About this task
The lines to output run from the first line of the entries below through the line containing "nerelere kayboldu... </p>"; copy them exactly and leave out pictures.

= = =

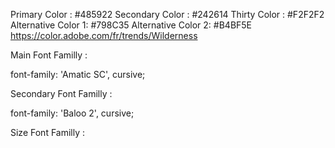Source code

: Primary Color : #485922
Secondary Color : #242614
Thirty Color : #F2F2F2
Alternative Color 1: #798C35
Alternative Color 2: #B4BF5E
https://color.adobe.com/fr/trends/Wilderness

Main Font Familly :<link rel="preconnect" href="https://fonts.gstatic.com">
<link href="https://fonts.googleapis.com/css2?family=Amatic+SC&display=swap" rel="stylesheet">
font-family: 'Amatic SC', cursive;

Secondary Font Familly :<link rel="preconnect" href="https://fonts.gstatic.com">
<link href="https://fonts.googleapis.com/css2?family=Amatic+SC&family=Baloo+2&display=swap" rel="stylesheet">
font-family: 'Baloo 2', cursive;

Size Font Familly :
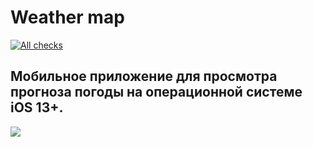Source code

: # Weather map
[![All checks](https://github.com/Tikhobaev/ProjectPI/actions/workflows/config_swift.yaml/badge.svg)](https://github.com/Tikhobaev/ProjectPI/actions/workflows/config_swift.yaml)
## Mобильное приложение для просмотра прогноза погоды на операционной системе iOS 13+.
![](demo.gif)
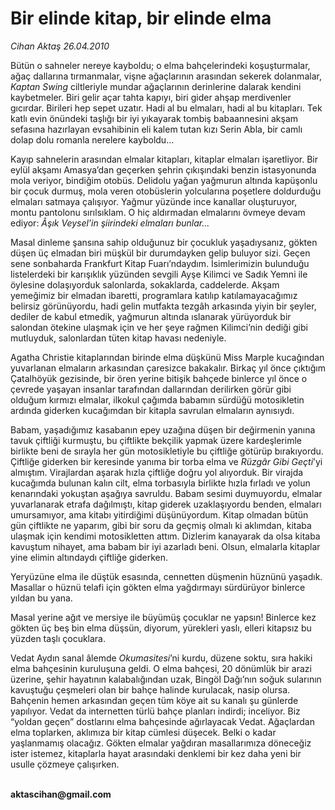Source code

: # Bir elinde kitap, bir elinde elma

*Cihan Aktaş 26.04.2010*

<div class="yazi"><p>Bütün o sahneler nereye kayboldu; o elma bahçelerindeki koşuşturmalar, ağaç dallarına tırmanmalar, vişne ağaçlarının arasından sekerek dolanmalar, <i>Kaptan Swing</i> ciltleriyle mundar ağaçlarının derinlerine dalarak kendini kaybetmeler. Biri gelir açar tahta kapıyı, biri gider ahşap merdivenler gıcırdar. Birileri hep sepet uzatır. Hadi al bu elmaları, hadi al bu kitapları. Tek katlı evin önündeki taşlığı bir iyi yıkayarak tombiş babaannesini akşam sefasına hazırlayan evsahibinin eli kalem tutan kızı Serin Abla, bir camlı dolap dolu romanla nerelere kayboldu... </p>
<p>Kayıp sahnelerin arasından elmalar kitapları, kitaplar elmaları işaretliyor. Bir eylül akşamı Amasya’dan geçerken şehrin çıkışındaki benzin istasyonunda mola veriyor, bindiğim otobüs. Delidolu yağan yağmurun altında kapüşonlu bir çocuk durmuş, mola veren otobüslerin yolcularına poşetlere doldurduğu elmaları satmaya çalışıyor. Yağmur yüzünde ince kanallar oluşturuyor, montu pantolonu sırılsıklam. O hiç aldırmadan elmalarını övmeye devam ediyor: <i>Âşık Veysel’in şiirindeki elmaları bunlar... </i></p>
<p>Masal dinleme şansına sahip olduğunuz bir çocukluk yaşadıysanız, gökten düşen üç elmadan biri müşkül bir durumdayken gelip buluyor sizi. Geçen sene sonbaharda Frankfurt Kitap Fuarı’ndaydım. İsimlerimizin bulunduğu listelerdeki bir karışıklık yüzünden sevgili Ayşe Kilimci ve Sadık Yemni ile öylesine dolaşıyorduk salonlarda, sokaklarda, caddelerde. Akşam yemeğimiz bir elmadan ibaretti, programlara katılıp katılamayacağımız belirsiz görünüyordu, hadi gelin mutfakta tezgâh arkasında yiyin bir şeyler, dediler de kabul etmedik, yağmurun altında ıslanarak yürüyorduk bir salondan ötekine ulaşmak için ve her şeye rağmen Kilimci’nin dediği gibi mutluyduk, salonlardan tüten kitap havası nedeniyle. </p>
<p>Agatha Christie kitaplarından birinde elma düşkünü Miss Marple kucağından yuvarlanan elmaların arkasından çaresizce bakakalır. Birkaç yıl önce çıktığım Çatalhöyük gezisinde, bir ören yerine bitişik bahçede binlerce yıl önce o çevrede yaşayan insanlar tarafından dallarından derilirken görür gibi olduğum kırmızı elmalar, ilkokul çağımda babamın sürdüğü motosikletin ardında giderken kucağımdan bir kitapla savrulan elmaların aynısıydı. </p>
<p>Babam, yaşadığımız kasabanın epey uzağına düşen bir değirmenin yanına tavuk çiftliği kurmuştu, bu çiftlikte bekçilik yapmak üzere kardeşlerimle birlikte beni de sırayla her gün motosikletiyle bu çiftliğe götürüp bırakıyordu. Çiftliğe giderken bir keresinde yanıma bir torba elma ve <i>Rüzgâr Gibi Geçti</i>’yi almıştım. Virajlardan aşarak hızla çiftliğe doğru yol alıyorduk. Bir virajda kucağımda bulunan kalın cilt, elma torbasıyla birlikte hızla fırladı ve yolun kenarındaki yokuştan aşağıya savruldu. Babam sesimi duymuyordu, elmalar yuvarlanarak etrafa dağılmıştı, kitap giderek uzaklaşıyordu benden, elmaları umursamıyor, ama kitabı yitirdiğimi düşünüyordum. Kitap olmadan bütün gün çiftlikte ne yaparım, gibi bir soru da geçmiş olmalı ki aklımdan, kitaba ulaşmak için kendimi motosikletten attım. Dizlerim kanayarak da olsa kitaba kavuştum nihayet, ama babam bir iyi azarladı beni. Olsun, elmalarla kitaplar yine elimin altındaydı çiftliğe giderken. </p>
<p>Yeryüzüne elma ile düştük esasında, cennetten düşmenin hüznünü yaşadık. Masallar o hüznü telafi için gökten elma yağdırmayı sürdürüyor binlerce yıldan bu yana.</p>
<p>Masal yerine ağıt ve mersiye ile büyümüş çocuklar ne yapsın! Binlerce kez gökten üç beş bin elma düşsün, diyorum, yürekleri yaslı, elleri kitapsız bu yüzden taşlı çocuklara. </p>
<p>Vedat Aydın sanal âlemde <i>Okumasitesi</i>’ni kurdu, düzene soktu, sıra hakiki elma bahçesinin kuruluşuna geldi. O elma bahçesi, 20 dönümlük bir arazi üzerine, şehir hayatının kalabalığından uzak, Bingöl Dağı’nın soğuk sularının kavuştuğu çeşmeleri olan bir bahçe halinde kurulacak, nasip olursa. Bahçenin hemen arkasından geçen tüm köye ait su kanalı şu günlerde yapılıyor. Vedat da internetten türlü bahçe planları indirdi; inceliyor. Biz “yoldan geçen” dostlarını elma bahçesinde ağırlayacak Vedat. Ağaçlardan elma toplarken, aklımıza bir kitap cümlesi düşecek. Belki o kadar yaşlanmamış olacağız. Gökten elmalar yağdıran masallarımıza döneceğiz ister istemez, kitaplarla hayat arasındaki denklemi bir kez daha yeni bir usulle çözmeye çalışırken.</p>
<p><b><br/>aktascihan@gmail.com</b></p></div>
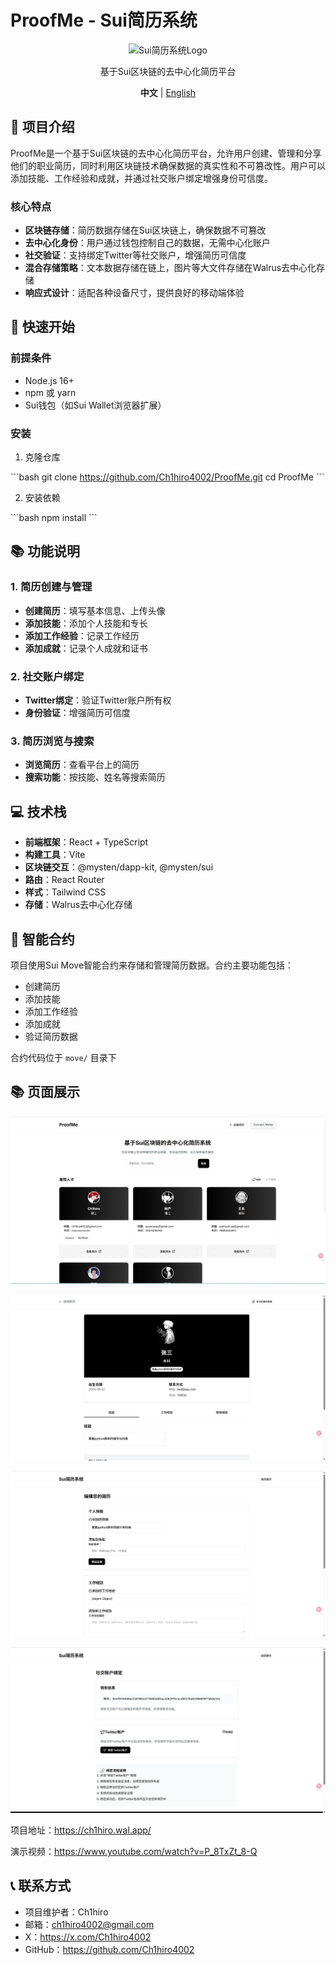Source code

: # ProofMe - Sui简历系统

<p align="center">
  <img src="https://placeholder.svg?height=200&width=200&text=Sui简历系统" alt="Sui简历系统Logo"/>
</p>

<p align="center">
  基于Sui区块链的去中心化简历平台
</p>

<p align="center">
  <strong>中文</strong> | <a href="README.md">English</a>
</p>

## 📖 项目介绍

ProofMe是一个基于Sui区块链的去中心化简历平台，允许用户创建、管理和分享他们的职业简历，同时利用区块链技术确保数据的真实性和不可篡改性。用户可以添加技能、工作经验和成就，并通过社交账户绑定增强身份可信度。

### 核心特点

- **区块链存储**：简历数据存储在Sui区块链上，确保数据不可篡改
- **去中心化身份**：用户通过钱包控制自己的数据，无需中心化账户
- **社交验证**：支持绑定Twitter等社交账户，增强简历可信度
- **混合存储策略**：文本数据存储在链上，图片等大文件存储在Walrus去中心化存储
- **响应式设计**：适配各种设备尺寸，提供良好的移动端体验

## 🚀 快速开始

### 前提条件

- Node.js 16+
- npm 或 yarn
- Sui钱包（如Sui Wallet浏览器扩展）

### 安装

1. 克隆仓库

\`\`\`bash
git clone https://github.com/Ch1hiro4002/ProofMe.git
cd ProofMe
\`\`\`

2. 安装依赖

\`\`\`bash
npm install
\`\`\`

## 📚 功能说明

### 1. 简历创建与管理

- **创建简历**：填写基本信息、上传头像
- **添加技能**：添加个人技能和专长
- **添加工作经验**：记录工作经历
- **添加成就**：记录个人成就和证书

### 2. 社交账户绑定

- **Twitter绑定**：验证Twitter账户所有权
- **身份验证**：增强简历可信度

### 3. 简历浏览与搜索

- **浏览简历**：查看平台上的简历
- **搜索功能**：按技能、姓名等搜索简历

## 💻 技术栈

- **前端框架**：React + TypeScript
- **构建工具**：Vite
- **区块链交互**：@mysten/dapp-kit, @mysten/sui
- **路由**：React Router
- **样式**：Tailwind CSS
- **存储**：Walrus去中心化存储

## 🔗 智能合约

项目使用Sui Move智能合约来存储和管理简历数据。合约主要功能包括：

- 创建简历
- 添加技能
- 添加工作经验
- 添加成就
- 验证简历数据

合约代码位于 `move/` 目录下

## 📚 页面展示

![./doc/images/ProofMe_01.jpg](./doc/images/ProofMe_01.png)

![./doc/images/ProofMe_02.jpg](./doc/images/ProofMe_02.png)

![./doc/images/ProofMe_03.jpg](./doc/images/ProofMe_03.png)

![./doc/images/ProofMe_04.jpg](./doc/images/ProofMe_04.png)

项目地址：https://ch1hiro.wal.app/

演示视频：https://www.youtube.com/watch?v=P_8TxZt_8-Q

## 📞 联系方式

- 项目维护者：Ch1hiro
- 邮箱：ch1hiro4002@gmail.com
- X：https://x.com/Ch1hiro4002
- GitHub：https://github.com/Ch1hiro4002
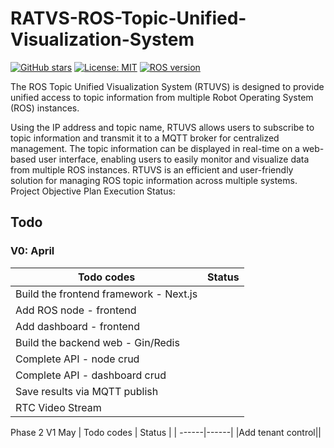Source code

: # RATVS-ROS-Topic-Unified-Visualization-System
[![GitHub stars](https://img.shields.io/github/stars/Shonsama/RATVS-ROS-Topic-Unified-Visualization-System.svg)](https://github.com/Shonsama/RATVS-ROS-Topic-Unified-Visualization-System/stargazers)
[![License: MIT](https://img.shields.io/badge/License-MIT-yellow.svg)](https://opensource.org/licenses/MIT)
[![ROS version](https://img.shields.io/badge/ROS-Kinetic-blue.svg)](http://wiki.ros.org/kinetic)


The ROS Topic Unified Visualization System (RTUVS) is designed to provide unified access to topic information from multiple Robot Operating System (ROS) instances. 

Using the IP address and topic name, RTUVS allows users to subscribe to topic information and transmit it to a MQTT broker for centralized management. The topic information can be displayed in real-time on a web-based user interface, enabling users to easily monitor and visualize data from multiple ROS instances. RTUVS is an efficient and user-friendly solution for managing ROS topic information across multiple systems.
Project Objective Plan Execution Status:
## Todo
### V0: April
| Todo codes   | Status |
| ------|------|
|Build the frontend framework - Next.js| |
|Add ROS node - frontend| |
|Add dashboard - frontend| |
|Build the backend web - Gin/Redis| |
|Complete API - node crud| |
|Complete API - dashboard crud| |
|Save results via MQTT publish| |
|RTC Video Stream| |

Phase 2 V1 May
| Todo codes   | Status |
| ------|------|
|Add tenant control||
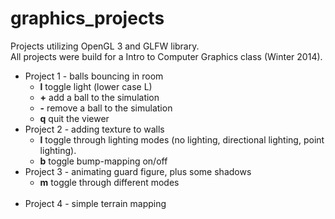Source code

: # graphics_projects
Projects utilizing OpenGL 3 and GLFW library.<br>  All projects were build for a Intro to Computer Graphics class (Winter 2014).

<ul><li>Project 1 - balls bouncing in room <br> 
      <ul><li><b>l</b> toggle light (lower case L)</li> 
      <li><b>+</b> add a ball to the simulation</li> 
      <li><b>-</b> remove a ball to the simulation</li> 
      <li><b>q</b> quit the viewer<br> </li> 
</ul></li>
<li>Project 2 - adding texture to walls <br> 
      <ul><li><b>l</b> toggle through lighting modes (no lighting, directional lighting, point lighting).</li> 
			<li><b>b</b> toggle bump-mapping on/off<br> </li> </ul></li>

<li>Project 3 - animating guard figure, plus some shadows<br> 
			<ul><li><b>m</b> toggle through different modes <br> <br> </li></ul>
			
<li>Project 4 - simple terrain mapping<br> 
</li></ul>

= = =

Written response
Source code

: Primary Color : #485922
Secondary Color : #242614
Thirty Color : #F2F2F2
Alternative Color 1: #798C35
Alternative Color 2: #B4BF5E
https://color.adobe.com/fr/trends/Wilderness

Main Font Familly :<link rel="preconnect" href="https://fonts.gstatic.com">
<link href="https://fonts.googleapis.com/css2?family=Amatic+SC&display=swap" rel="stylesheet">
font-family: 'Amatic SC', cursive;

Secondary Font Familly :<link rel="preconnect" href="https://fonts.gstatic.com">
<link href="https://fonts.googleapis.com/css2?family=Amatic+SC&family=Baloo+2&display=swap" rel="stylesheet">
font-family: 'Baloo 2', cursive;

Size Font Familly :
Source code

: # Weather map
[![All checks](https://github.com/Tikhobaev/ProjectPI/actions/workflows/config_swift.yaml/badge.svg)](https://github.com/Tikhobaev/ProjectPI/actions/workflows/config_swift.yaml)
## Mобильное приложение для просмотра прогноза погоды на операционной системе iOS 13+.
![](demo.gif)
Source code

: # Bir elinde kitap, bir elinde elma

*Cihan Aktaş 26.04.2010*

<div class="yazi"><p>Bütün o sahneler nereye kayboldu; o elma bahçelerindeki koşuşturmalar, ağaç dallarına tırmanmalar, vişne ağaçlarının arasından sekerek dolanmalar, <i>Kaptan Swing</i> ciltleriyle mundar ağaçlarının derinlerine dalarak kendini kaybetmeler. Biri gelir açar tahta kapıyı, biri gider ahşap merdivenler gıcırdar. Birileri hep sepet uzatır. Hadi al bu elmaları, hadi al bu kitapları. Tek katlı evin önündeki taşlığı bir iyi yıkayarak tombiş babaannesini akşam sefasına hazırlayan evsahibinin eli kalem tutan kızı Serin Abla, bir camlı dolap dolu romanla nerelere kayboldu... </p>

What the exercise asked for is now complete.